だが俺とシンシア王女は授業以外でも結構模擬戦してるから癖とかも把握しきってしまってるしあまり効果がない。


「どうしますか?」


「まあ体慣らしくらいでいいんじゃないか?」


「わかりました。では打ち合いましょう」


俺とシンシア王女は剣を構える。

そして全力ではなくお互い6割くらいの力で打ち合い始めた。


「それにしてもあなたの師匠がマーガレットさんだったなんて驚きましたよ」


「師匠のこと知ってるのか?」


「当然ですよ。今王国軍で期待の若手は誰かと聞かれたらみんな彼女の名前を出すでしょう。史上最高の点数で士官学校に入学しそのまま首席で卒業。精鋭揃いの王国騎士団に入団してからも数々の武功を上げ、たった二年で一つの隊を任される隊長ですよ」


この国には騎士団と一般兵に別れている。

騎士団とは主に貴族家の私兵のことを指し領民兵との区別化に使われるが王国軍もそれは同じだ。

一般に徴兵された王国軍と精鋭のみで構成された王国騎士団の2つが存在している。

マーガレットはその王国騎士団で異例のスピード出世を果たしているのだからすごいとしか言いようがない。


「そんなに俺の師匠はすごいのか」


「ええ。王国始まって以来の天才と呼ばれています、けど……」


「けど?」


なぜそこでシンシア王女の言葉が切れるのかわからない。

マーガレットが天才なのは間違いないじゃないか。


「誰かさんが私の成績をぶっちぎりで抜いたからね。あんまりそう呼ばれても嬉しくないかも」


突然声が聞こえて振り返るとマーガレットが苦笑しながら立っていた。

子どもの頃から変わらない長く美しい赤髪を一つにまとめていて随分と印象が変わった。

ストレートも良かったけどこの髪型もいいなぁ……

それに体つきもすごい女性らしくなってるし。


「師匠、他のみなを見なくて大丈夫なのですか?」


「ええ、ある程度アドバイスしてたら全力で戦ってない二人組が見えたからこっちに来たの。なにはともあれ本当にお久しぶりね?ジェラルト様?」


「俺と師匠の仲でしょう?別にそう固くせずとも今まで通りジェラルトでいいですよ」


「ふふ、そう。
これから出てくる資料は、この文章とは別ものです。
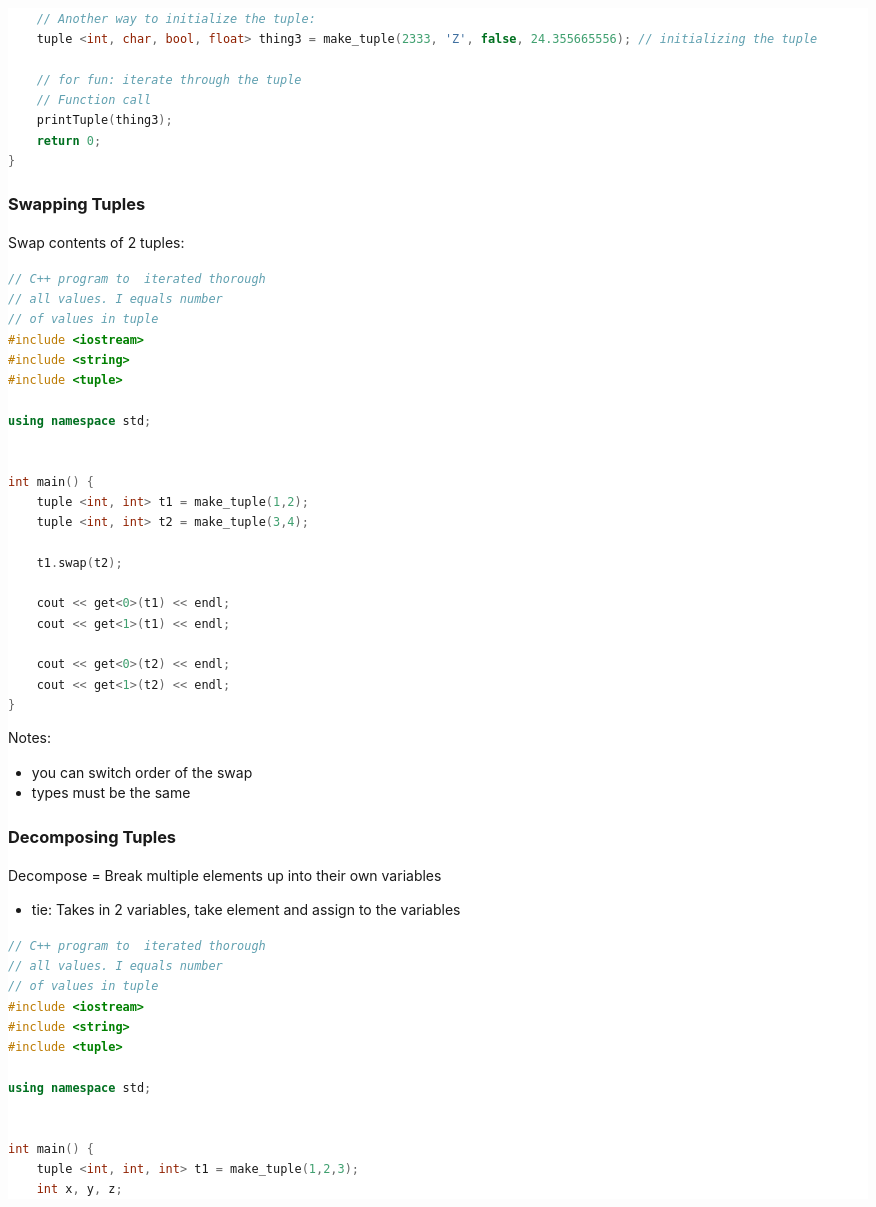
 ```cpp
    // Another way to initialize the tuple:
    tuple <int, char, bool, float> thing3 = make_tuple(2333, 'Z', false, 24.355665556); // initializing the tuple
    
    // for fun: iterate through the tuple
    // Function call
    printTuple(thing3);
    return 0;
}

```


### Swapping Tuples

Swap contents of 2 tuples:

```cpp
// C++ program to  iterated thorough
// all values. I equals number
// of values in tuple
#include <iostream>
#include <string>
#include <tuple>
 
using namespace std;


int main() {
    tuple <int, int> t1 = make_tuple(1,2); 
    tuple <int, int> t2 = make_tuple(3,4);

    t1.swap(t2);

    cout << get<0>(t1) << endl;
    cout << get<1>(t1) << endl;
    
    cout << get<0>(t2) << endl;
    cout << get<1>(t2) << endl;
}
```

Notes:
- you can switch order of the swap
- types must be the same

### Decomposing Tuples

Decompose = Break multiple elements up into their own variables
- tie: Takes in 2 variables, take element and assign to the variables

```cpp
// C++ program to  iterated thorough
// all values. I equals number
// of values in tuple
#include <iostream>
#include <string>
#include <tuple>
 
using namespace std;


int main() {
    tuple <int, int, int> t1 = make_tuple(1,2,3); 
    int x, y, z;

```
じゃあ今まで通りにさせてもらうわ」


「そうしてください」


こうやって話すのも本当に久しぶりだ。

マーガレットも俺の教育を終えるとすぐに士官学校に入学して卒業するとそのまま王国騎士団に入団したから会う機会が無かったのだ。

俺が久しぶりにマーガレットとの会話を楽しんでいると隣にシンシア王女がやってくる。

模擬戦の途中だったと我に帰り急いで模擬戦に戻らなくてはと思ってシンシア王女を見たらめちゃくちゃ目を輝かせてマーガレットを見ていた。
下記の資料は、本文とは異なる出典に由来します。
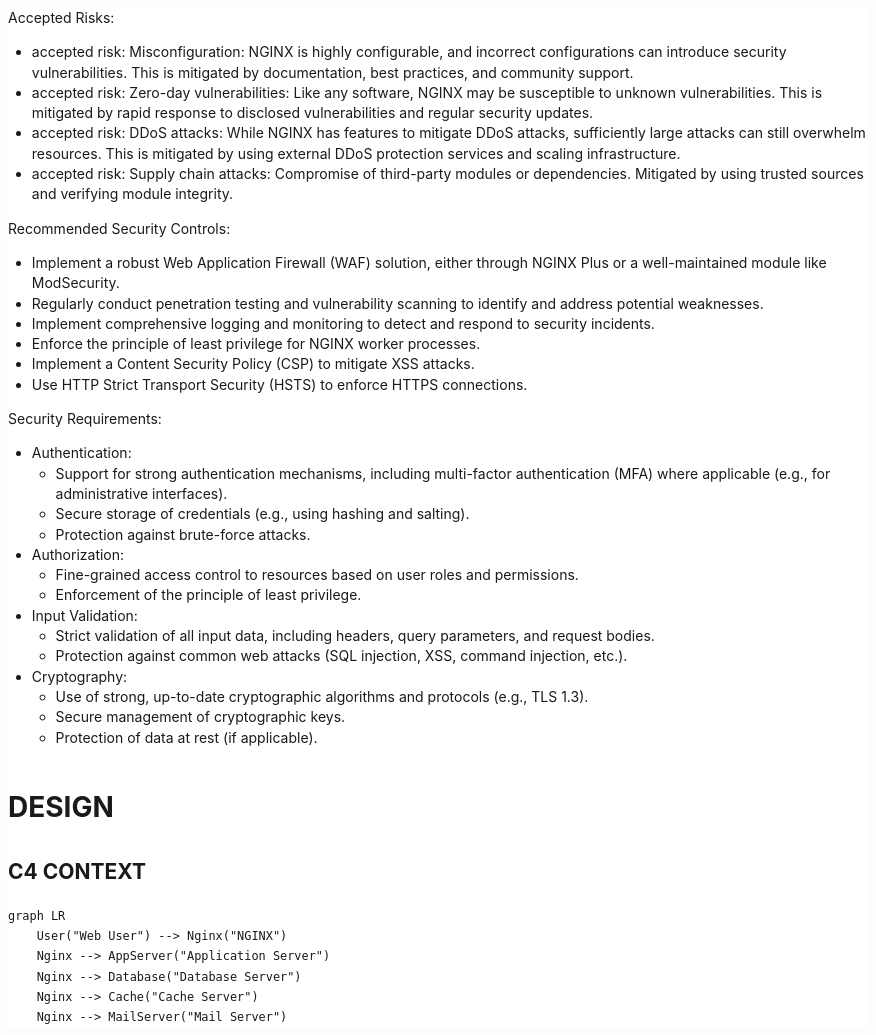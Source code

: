 Accepted Risks:

*   accepted risk: Misconfiguration: NGINX is highly configurable, and incorrect configurations can introduce security vulnerabilities. This is mitigated by documentation, best practices, and community support.
*   accepted risk: Zero-day vulnerabilities: Like any software, NGINX may be susceptible to unknown vulnerabilities. This is mitigated by rapid response to disclosed vulnerabilities and regular security updates.
*   accepted risk: DDoS attacks: While NGINX has features to mitigate DDoS attacks, sufficiently large attacks can still overwhelm resources. This is mitigated by using external DDoS protection services and scaling infrastructure.
*   accepted risk: Supply chain attacks: Compromise of third-party modules or dependencies. Mitigated by using trusted sources and verifying module integrity.

Recommended Security Controls:

*   Implement a robust Web Application Firewall (WAF) solution, either through NGINX Plus or a well-maintained module like ModSecurity.
*   Regularly conduct penetration testing and vulnerability scanning to identify and address potential weaknesses.
*   Implement comprehensive logging and monitoring to detect and respond to security incidents.
*   Enforce the principle of least privilege for NGINX worker processes.
*   Implement a Content Security Policy (CSP) to mitigate XSS attacks.
*   Use HTTP Strict Transport Security (HSTS) to enforce HTTPS connections.

Security Requirements:

*   Authentication:
    *   Support for strong authentication mechanisms, including multi-factor authentication (MFA) where applicable (e.g., for administrative interfaces).
    *   Secure storage of credentials (e.g., using hashing and salting).
    *   Protection against brute-force attacks.
*   Authorization:
    *   Fine-grained access control to resources based on user roles and permissions.
    *   Enforcement of the principle of least privilege.
*   Input Validation:
    *   Strict validation of all input data, including headers, query parameters, and request bodies.
    *   Protection against common web attacks (SQL injection, XSS, command injection, etc.).
*   Cryptography:
    *   Use of strong, up-to-date cryptographic algorithms and protocols (e.g., TLS 1.3).
    *   Secure management of cryptographic keys.
    *   Protection of data at rest (if applicable).

# DESIGN

## C4 CONTEXT

```mermaid
graph LR
    User("Web User") --> Nginx("NGINX")
    Nginx --> AppServer("Application Server")
    Nginx --> Database("Database Server")
    Nginx --> Cache("Cache Server")
    Nginx --> MailServer("Mail Server")

```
「あ、あの!マーガレットさんに会えて本当に嬉しいです!」


「え?」


「私、マーガレットさんに憧れてたんです!カートライトの赤き華って呼ばれてるのかっこよくて貴方みたいになりたいってずっと思ってました!」


シンシア王女に悪意なく大声で二つ名を呼ばれたことによりマーガレットのメンタルにクリティカルヒットして悶えていた。

だが主君である王家の娘であるシンシア王女に直接文句を言うことはできず、思わず笑いをこらえていた俺のことを潤んだ瞳でキッと睨んでくる。
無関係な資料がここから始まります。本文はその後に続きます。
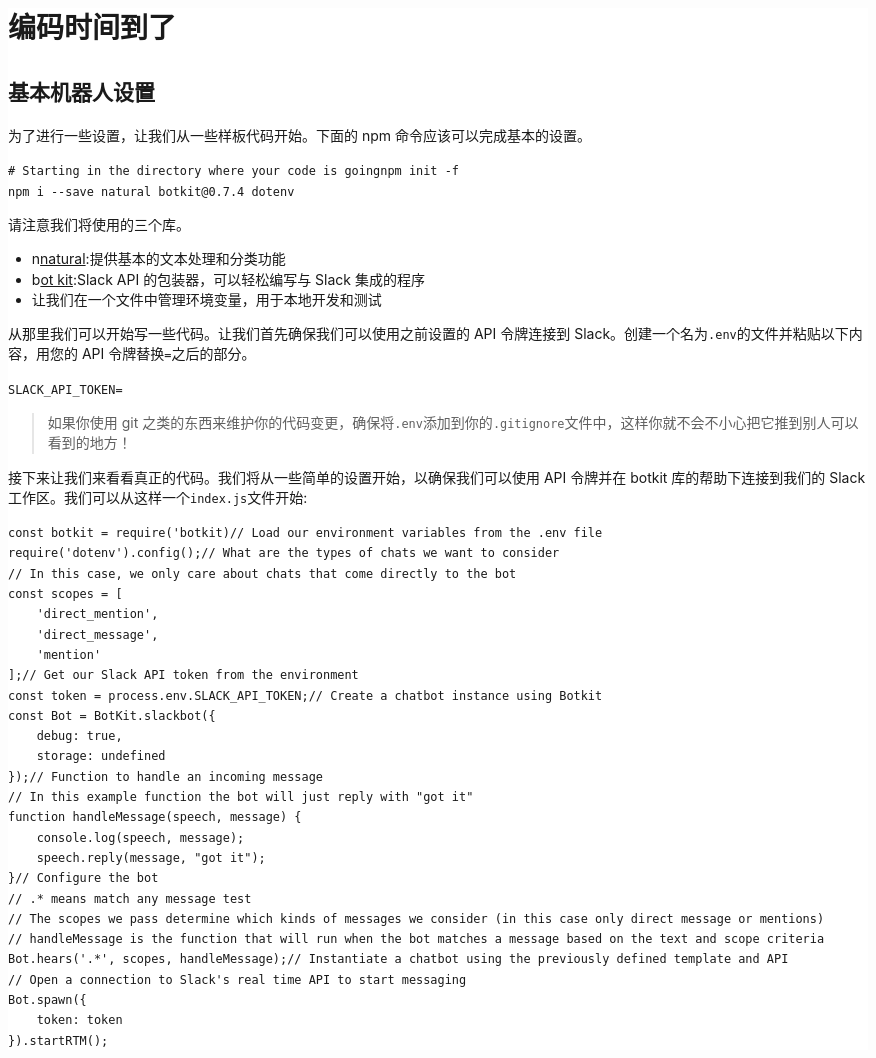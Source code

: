 # 编码时间到了

## 基本机器人设置

为了进行一些设置，让我们从一些样板代码开始。下面的 npm 命令应该可以完成基本的设置。

```
# Starting in the directory where your code is goingnpm init -f
npm i --save natural botkit@0.7.4 dotenv
```

请注意我们将使用的三个库。

*   n[natural](https://github.com/NaturalNode/natural):提供基本的文本处理和分类功能
*   b[ot kit](https://github.com/howdyai/botkit):Slack API 的包装器，可以轻松编写与 Slack 集成的程序
*   让我们在一个文件中管理环境变量，用于本地开发和测试

从那里我们可以开始写一些代码。让我们首先确保我们可以使用之前设置的 API 令牌连接到 Slack。创建一个名为`.env`的文件并粘贴以下内容，用您的 API 令牌替换`=`之后的部分。

```
SLACK_API_TOKEN=
```

> 如果你使用 git 之类的东西来维护你的代码变更，确保将`.env`添加到你的`.gitignore`文件中，这样你就不会不小心把它推到别人可以看到的地方！

接下来让我们来看看真正的代码。我们将从一些简单的设置开始，以确保我们可以使用 API 令牌并在 botkit 库的帮助下连接到我们的 Slack 工作区。我们可以从这样一个`index.js`文件开始:

```
const botkit = require('botkit)// Load our environment variables from the .env file
require('dotenv').config();// What are the types of chats we want to consider
// In this case, we only care about chats that come directly to the bot
const scopes = [
    'direct_mention',
    'direct_message',
    'mention'
];// Get our Slack API token from the environment
const token = process.env.SLACK_API_TOKEN;// Create a chatbot instance using Botkit
const Bot = BotKit.slackbot({
    debug: true,
    storage: undefined
});// Function to handle an incoming message
// In this example function the bot will just reply with "got it"
function handleMessage(speech, message) {
    console.log(speech, message);
    speech.reply(message, "got it");
}// Configure the bot
// .* means match any message test
// The scopes we pass determine which kinds of messages we consider (in this case only direct message or mentions)
// handleMessage is the function that will run when the bot matches a message based on the text and scope criteria
Bot.hears('.*', scopes, handleMessage);// Instantiate a chatbot using the previously defined template and API 
// Open a connection to Slack's real time API to start messaging
Bot.spawn({
    token: token
}).startRTM();
```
流石にフォローは入れるのは難しいのでグッとガッツポーズして応援しておくと恨みがましい目を向けられた。


「どうやったら貴方みたいになれますか?」


「え、えーっと……頑張る、とか?」


適当か。

それでもアンタは特別講師か。


「そ、それにシンシア王女殿下だって姫騎士って呼ばれてるじゃないですか!その呼ばれ方もとってもカッコいいですよ!」


「私は一応王家なので民の覚えがいいだけですよ。でもマーガレットさんはご自身の実力じゃないですか」


「そ、そんなことは……」


「赤き華っていうのもいいですよね。マーガレットさんはとても綺麗な赤髪をお持ちですし美人ですからまさに赤い華です」


「グハッ!?」


シンシア王女の曇りのない尊敬の眼差しから放たれる賛美にマーガレットはついに撃沈した。

昔に二つ名で呼ぶなってすっごい怖かったもんな……

どれ、俺も少しからかってみようかな。


「いいじゃないですか、師匠。カートライトの赤……」


「………ジェラルト?」


「いえ、なんでもありません」


これ以上言葉を発したら俺の命が危なかった……

やはり師匠の前で二つ名は禁句だな。

まあシンシア王女のクリティカルヒットを見て満足することにしよう。

というかドレイク家だってカートライト家の主君なんですけど?

俺とシンシア王女で対応が違いすぎやしないか?

まあ俺がそれでいいとは言ったんだけども。


「こ、コホン。それで2人はどうして全力で戦っていなかったのかしら?」


「実は──」


俺は素直に全て話す。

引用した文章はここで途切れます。